5 · Bio-impression, scaffolds & thérapie génique

  • Bio-impression 3D / DLP et échafaudages en bio-encres (collagène, acide hyaluronique, soie…) pour reconstruire un stroma organisé, voire des structures limbiques — recherche translationnelle active.
  • Thérapie génique cornéenne : approches allèle-spécifiques et édition (CRISPR) pour les dystrophies stromales liées au gène TGFBI/BIGH3 ; correction ou silence de l'allèle muté pour prévenir la récidive après greffe.
  • Xénogreffe cornéenne (porc décellularisé ou génétiquement modifié) : voie explorée pour élargir l'offre tissulaire.

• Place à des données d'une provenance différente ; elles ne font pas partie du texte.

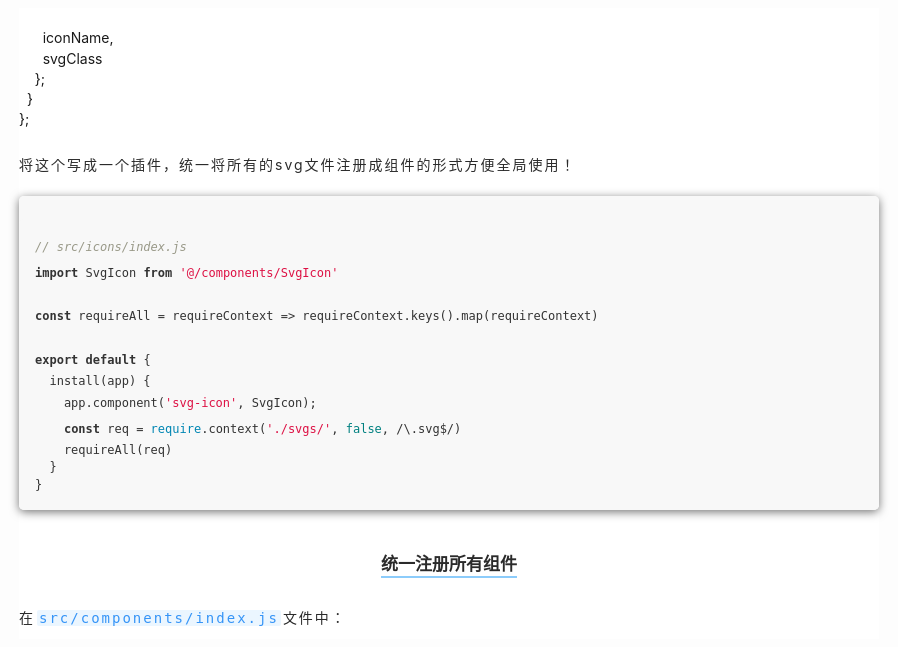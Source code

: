 <br>&nbsp;&nbsp;&nbsp;&nbsp;&nbsp;&nbsp;iconName,<br>&nbsp;&nbsp;&nbsp;&nbsp;&nbsp;&nbsp;svgClass<br>&nbsp;&nbsp;&nbsp;&nbsp;};<br>&nbsp;&nbsp;}<br>};<br></code></pre>
<p data-tool="mdnice编辑器" style="padding-top: 8px; padding-bottom: 8px; line-height: 26px; color: #2b2b2b; margin: 10px 0px; letter-spacing: 2px; font-size: 14px; word-spacing: 2px;">将这个写成一个插件，统一将所有的svg文件注册成组件的形式方便全局使用！</p>
<pre class="custom" data-tool="mdnice编辑器" style="margin-top: 10px; margin-bottom: 10px; border-radius: 5px; box-shadow: rgba(0, 0, 0, 0.55) 0px 2px 10px;"><span style="display: block; background: url(https://files.mdnice.com/point.png); height: 30px; width: 100%; background-size: 40px; background-repeat: no-repeat; background-color: #f8f8f8; margin-bottom: -7px; border-radius: 5px; background-position: 10px 10px;"></span><code class="hljs" style="overflow-x: auto; padding: 16px; color: #333; display: -webkit-box; font-family: Operator Mono, Consolas, Monaco, Menlo, monospace; font-size: 12px; -webkit-overflow-scrolling: touch; letter-spacing: 0px; padding-top: 15px; background: #f8f8f8; border-radius: 5px;"><span class="hljs-comment" style="color: #998; font-style: italic; line-height: 26px;">//&nbsp;src/icons/index.js</span><br><span class="hljs-keyword" style="color: #333; font-weight: bold; line-height: 26px;">import</span>&nbsp;SvgIcon&nbsp;<span class="hljs-keyword" style="color: #333; font-weight: bold; line-height: 26px;">from</span>&nbsp;<span class="hljs-string" style="color: #d14; line-height: 26px;">'@/components/SvgIcon'</span><br><br><span class="hljs-keyword" style="color: #333; font-weight: bold; line-height: 26px;">const</span>&nbsp;requireAll&nbsp;=&nbsp;<span class="hljs-function" style="line-height: 26px;"><span class="hljs-params" style="line-height: 26px;">requireContext</span>&nbsp;=&gt;</span>&nbsp;requireContext.keys().map(requireContext)<br><br><span class="hljs-keyword" style="color: #333; font-weight: bold; line-height: 26px;">export</span>&nbsp;<span class="hljs-keyword" style="color: #333; font-weight: bold; line-height: 26px;">default</span>&nbsp;{<br>&nbsp;&nbsp;install(app)&nbsp;{<br>&nbsp;&nbsp;&nbsp;&nbsp;app.component(<span class="hljs-string" style="color: #d14; line-height: 26px;">'svg-icon'</span>,&nbsp;SvgIcon);<br>&nbsp;&nbsp;&nbsp;&nbsp;<span class="hljs-keyword" style="color: #333; font-weight: bold; line-height: 26px;">const</span>&nbsp;req&nbsp;=&nbsp;<span class="hljs-built_in" style="color: #0086b3; line-height: 26px;">require</span>.context(<span class="hljs-string" style="color: #d14; line-height: 26px;">'./svgs/'</span>,&nbsp;<span class="hljs-literal" style="color: #008080; line-height: 26px;">false</span>,&nbsp;/\.svg$/)<br>&nbsp;&nbsp;&nbsp;&nbsp;requireAll(req)<br>&nbsp;&nbsp;}<br>}<br></code></pre>
<h3 data-tool="mdnice编辑器" style="padding: 0px; color: black; font-size: 17px; font-weight: bold; text-align: center; position: relative; margin-top: 20px; margin-bottom: 20px;"><span class="prefix" style="display: none;"></span><span class="content" style="border-bottom: 2px solid RGBA(79, 177, 249, .65); color: #2b2b2b; padding-bottom: 2px;"><span style="width: 30px; height: 30px; display: block; background-image: url(https://files.mdnice.com/fullstack-2.png); background-position: center; background-size: 30px; margin: auto; opacity: 1; background-repeat: no-repeat; margin-bottom: -8px;"></span>统一注册所有组件</span><span class="suffix" style="display: none;"></span></h3>
<p data-tool="mdnice编辑器" style="padding-top: 8px; padding-bottom: 8px; line-height: 26px; color: #2b2b2b; margin: 10px 0px; letter-spacing: 2px; font-size: 14px; word-spacing: 2px;">在<code style="font-size: 14px; word-wrap: break-word; margin: 0 2px; background-color: rgba(27,31,35,.05); font-family: Operator Mono, Consolas, Monaco, Menlo, monospace; word-break: break-all; color: #3594F7; background: RGBA(59, 170, 250, .1); padding: 0 2px; border-radius: 2px; height: 21px; line-height: 22px;">src/components/index.js</code>文件中：</p>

6 · CAIRS — l'additif allogénique

Pour le kératocône, les segments d'anneau intrastromaux allogéniques (tissu cornéen humain façonné, inséré dans un tunnel stromal) remodèlent la surface sans matériau synthétique et sans greffe transfixiante. Ils rejoignent la logique « additive » : on ne retire ni ne remplace, on renforce et on régularise. La planification (choix du nombre, de l'épaisseur, de la position des segments) s'appuie sur des nomogrammes dédiés.

Synthèse du chapitre

En 2026, l'endothélium peut être régénéré (DSO/ROCK), réensemencé par injection (thérapie cellulaire) ou reconstruit par bio-impression 3D (Precise Bio) ; le stroma peut être additionné (CAIRS) ou remplacé par un substitut fabriqué (BPCDX). Les solutions purement synthétiques (endothélium artificiel EndoArt®, kératoprothèses) sont traitées au chapitre suivant. La greffe de tissu donneur reste centrale, mais elle n'est plus l'unique réponse.